Through his charming demeanor, Benjamin Franklin won over the socialites of France. To further gain their admiration, Franklin wore his rustic fur cap, which the French considered to be the quintessential symbol of rugged Americanism. Benjamin took great pleasure in reporting his daily appearance to close friends:
"Figure me in your mind as jolly as formerly and as strong and hearty only a few years older; very plainly dressed, wearing my thin gray straight hair that peeps out under my only coiffure, a fine fur cap which comes down to my forehead almost to my spectacles. Think how this must appear among the powedered heads of Paris."
Benjamin Franklin: The rustic American
Coaxing the French to support the patriot cause proved more difficult than Franklin had imagined. First of all, he had to contend with an extensive British espionage network, which attempted to uncover Benjamin's diplomatic plan and foil its execution. In fact, one of Franklin's own secretaries was covertly employed by the British Crown, informing the English of the American delegation's every move.
Another obstacle was the fact that the French were reluctant to finance the American independence movement, for fear of its failure. The latest news from the colonies was not promising. The patriots suffered one defeat after another. The French could not afford to support a losing cause. In addition, King Louis XVI was hesitant to condone a rebellion against another royal family, regardless of whether it was his worst enemy or not. Louis feared such an action would lend justification to malcontent subjects resisting his own authority. In order to overcome such hesitations, the colonial rebellion had to provide a definitive advantage to the French nation.
For his part, Franklin befriended Charles Gravier, Comte de Vergennes, the nobleman directing foreign policy for the French court. The Comte de Vergennes was sympathetic to the Revolutionary cause, but needed time to convince Louis XVI. Biding his time by charming the French people, Franklin, ever calm and patient, allowed the persistent Monsieur Gravier to carefully overcome the King's inhibitions.

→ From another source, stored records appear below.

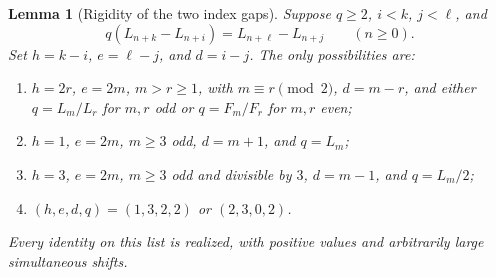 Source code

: \documentclass[11pt]{article}
\newtheorem{lemma}[theorem]{Lemma}
\begin{document}
\begin{lemma}[Rigidity of the two index gaps]\label{lem:gap-rigidity}
Suppose \(q\ge2\), \(i<k\), \(j<\ell\), and
\begin{equation}\label{eq:stationary-difference}
q(L_{n+k}-L_{n+i})=L_{n+\ell}-L_{n+j}
\qquad(n\ge0).
\end{equation}
Set \(h=k-i\), \(e=\ell-j\), and \(d=i-j\).
The only possibilities are:
\begin{enumerate}
\item \(h=2r\), \(e=2m\), \(m>r\ge1\), with
 \(m\equiv r\pmod2\), \(d=m-r\), and either
 \(q=L_m/L_r\) for \(m,r\) odd or \(q=F_m/F_r\)
 for \(m,r\) even;
\item \(h=1\), \(e=2m\), \(m\ge3\) odd,
 \(d=m+1\), and \(q=L_m\);
\item \(h=3\), \(e=2m\), \(m\ge3\) odd and divisible
 by \(3\), \(d=m-1\), and \(q=L_m/2\);
\item \((h,e,d,q)=(1,3,2,2)\) or \((2,3,0,2)\).
\end{enumerate}
Every identity on this list is realized, with positive
values and arbitrarily large simultaneous shifts.
\end{lemma}
\end{document}
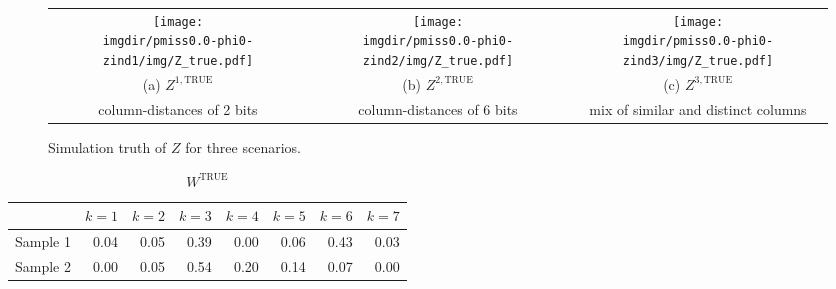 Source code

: \documentclass[10pt]{article} %
\def\true{\text{TRUE}}
\def\imgdir{results}
\begin{document}
\begin{figure}[H]
  \begin{center}  %
    \begin{tabular}{ccc}
      \texttt{[image: \\imgdir/pmiss0.0-phi0-zind1/img/Z\_true.pdf]} &
      \texttt{[image: \\imgdir/pmiss0.0-phi0-zind2/img/Z\_true.pdf]} &
      \texttt{[image: \\imgdir/pmiss0.0-phi0-zind3/img/Z\_true.pdf]} \\
      (a) $Z^{1,\true}$ &
      (b) $Z^{2,\true}$ &
      (c) $Z^{3,\true}$ \\
      column-distances of 2 bits &
      column-distances of 6 bits &
      mix of similar and distinct columns \\
    \end{tabular}
  \end{center}
  \caption{Simulation truth of $Z$ for three scenarios.}
  \label{fig:Z-true}
\end{figure}

\begin{table}[ht]
  \centering
  \begin{tabular}{rrrrrrrr}
    \hline
    & $k=1$ & $k=2$ & $k=3$ & $k=4$ & $k=5$ & $k=6$ & $k=7$ \\
    \hline
    Sample 1 & 0.04 & 0.05 & 0.39 & 0.00 & 0.06 & 0.43 & 0.03 \\
    Sample 2 & 0.00 & 0.05 & 0.54 & 0.20 & 0.14 & 0.07 & 0.00 \\
    \hline
  \end{tabular}
  \caption{$W^\true$}
  \label{tab:W-true}
\end{table}
\end{document}
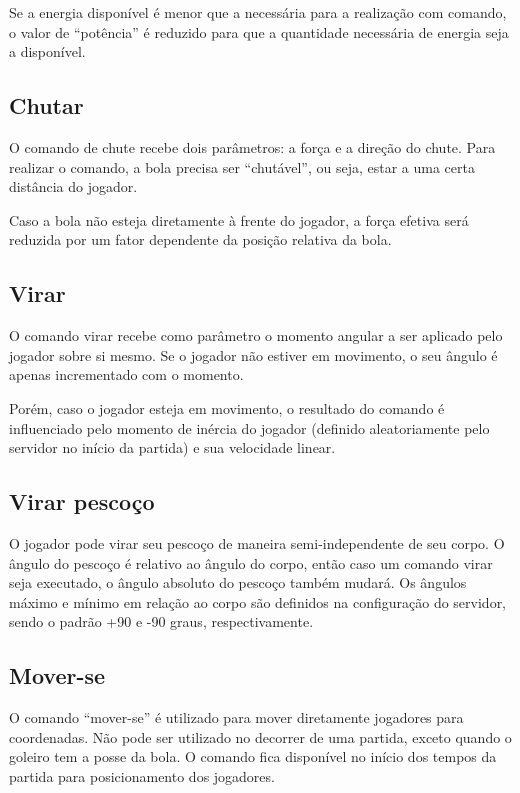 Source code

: Se a energia disponível é menor que a necessária para a realização com comando, o valor de ``potência'' é reduzido para que a quantidade necessária de energia seja a disponível.

\subsection{Chutar}

O comando de chute recebe dois parâmetros: a força e a direção do chute. Para realizar o comando, a bola precisa ser ``chutável'', ou seja, estar a uma certa distância do jogador.

Caso a bola não esteja diretamente à frente do jogador, a força efetiva será reduzida por um fator dependente da posição relativa da bola.

\subsection{Virar}

O comando virar recebe como parâmetro o momento angular a ser aplicado pelo jogador sobre si mesmo. Se o jogador não estiver em movimento, o seu ângulo é apenas incrementado com o momento.

Porém, caso o jogador esteja em movimento, o resultado do comando é influenciado pelo momento de inércia do jogador (definido aleatoriamente pelo servidor no início da partida) e sua velocidade linear.

\subsection{Virar pescoço}

O jogador pode virar seu pescoço de maneira semi-independente de seu corpo. O ângulo do pescoço é relativo ao ângulo do corpo, então caso um comando virar seja executado, o ângulo absoluto do pescoço também mudará. Os ângulos máximo e mínimo em relação ao corpo são definidos na configuração do servidor, sendo o padrão +90 e -90 graus, respectivamente.

\subsection{Mover-se}
\label{sec:move}

O comando ``mover-se'' é utilizado para mover diretamente jogadores para coordenadas. Não pode ser utilizado no decorrer de uma partida, exceto quando o goleiro tem a posse da bola. O comando fica disponível no início dos tempos da partida para posicionamento dos jogadores.

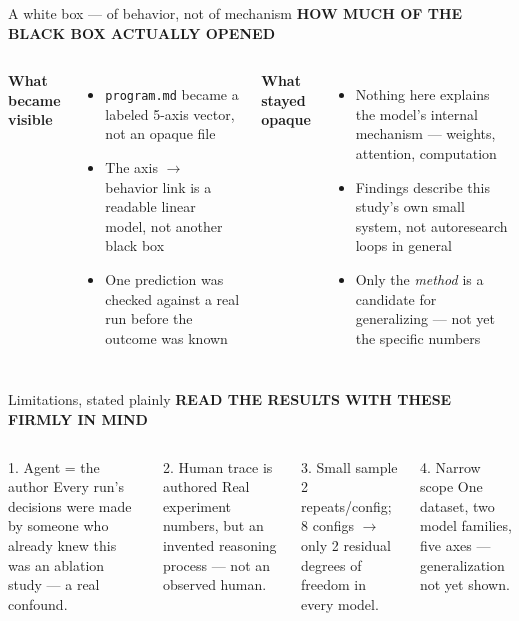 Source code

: \documentclass[aspectratio=169,11pt]{beamer}
\newcommand{\kicker}[1]{{\scriptsize\bfseries\color{accentDk}\MakeUppercase{#1}}\\[2pt]}
\begin{document}
{
\begin{frame}{A white box --- of behavior, not of mechanism}
\kicker{How much of the black box actually opened}
\begin{columns}[T,onlytextwidth]
{\bfseries\color{accent} What became visible}
\footnotesize
\begin{itemize}
\item \texttt{program.md} became a labeled 5-axis vector, not an opaque file
\item The axis $\to$ behavior link is a readable linear model, not another black box
\item One prediction was checked against a real run before the outcome was known
\end{itemize}
{\bfseries\color{mute!60!white} What stayed opaque}
\footnotesize
\begin{itemize}
\item Nothing here explains the model's internal mechanism --- weights, attention, computation
\item Findings describe this study's own small system, not autoresearch loops in general
\item Only the \emph{method} is a candidate for generalizing --- not yet the specific numbers
\end{itemize}
\end{columns}
\end{frame}
}

\begin{frame}{Limitations, stated plainly}
\kicker{Read the results with these firmly in mind}
\small
\begin{columns}[T,onlytextwidth]
\begin{block}{\footnotesize 1. Agent = the author}
\footnotesize Every run's decisions were made by someone who already knew this was an ablation study --- a real confound.
\end{block}
\vspace{2mm}
\begin{block}{\footnotesize 2. Human trace is authored}
\footnotesize Real experiment numbers, but an invented reasoning process --- not an observed human.
\end{block}
\begin{block}{\footnotesize 3. Small sample}
\footnotesize 2 repeats/config; 8 configs $\to$ only 2 residual degrees of freedom in every model.
\end{block}
\vspace{2mm}
\begin{block}{\footnotesize 4. Narrow scope}
\footnotesize One dataset, two model families, five axes --- generalization not yet shown.
\end{block}
\end{columns}
\end{frame}
\end{document}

Meanwhile, Franklin aided the Revolutionary Army by enlisting the aid of two foreign soldiers: Marquis de Lafayette and Friedrich Wilhelm, Baron von Steuben. Marquis would serve as a tactical aide to General Washington while Baron von Steuben would drill the hastily trained Continental Army at its winter headquarters in Valley Forge.
During the eight and a half years that he lived near Paris, Benjamin Franklin enjoyed some of the best moments of his life. The prolific inventor participated in the most elite social circles in France. He entertained his neighbors and, despite his age, charmed the ladies, proposing marriage to one fine lady who turned him down. As a member of the Freemasons, he was active in a lodge in France. Still as innovative as ever, he invented the bifocals to overcome his combined myopia and hyperopia.
In the end, his diplomatic mission came to fruition as well. With an American victory at the Battle of Saratoga in 1777, both France and Spain pledged monetary and military support for American patriots. Signing the Treaty of Alliance with France in 1778, Franklin wore the same suit he had worn on the fateful day of his trial before a full session of Parliament. "To give it a little revenge," Benjamin said.
French military and naval might was instrumental in the success of the Continental Army. With French assistance, the tides of the war turned. By 1781, a combined American-French victory in Yorktown, Virginia, signaled a British surrender and a conclusion to the American Revolution. Americans had triumphed in the name of independence, and they owed a debt of gratitude to the many courageous patriot leaders, including humble Benjamin Franklin.
A truce declared, attention shifted to drafting a peace treaty that would protect American interests. Franklin was chosen to be one of five American representatives at the peace conference. The elderly Benjamin unwaveringly stated American terms and insisted that his country's concerns not be subordinated to those of France and Spain, the two other victorious nations. The final product was the Treaty of Paris of 1783, an agreement that, on the whole, satisfied the American people. While concluding the peace treaty, Benjamin discovered that the American colonies had united themselves under a confederation, much similar to Franklin's original design. At the same time, he was saddened to learn that the bald eagle had been chosen as the emblem for the new American nation. Dismissing the eagle as a coward, Benjamin had preferred the turkey as a symbol. In Franklin's reasoning, the turkey, although "vain and silly," would never hesitate to defend its "farmyard" from lobsterback British soldiers.
An end to the war brought reconciliation to father and son. For nine years, Benjamin and William Franklin had been divided by their personal loyalties. Ultimately, they realized that their true loyalties lay with each other. Grateful that he had the chance to set things right, Benjamin Franklin admitted that "Nothing ever affected me with such keen sensations."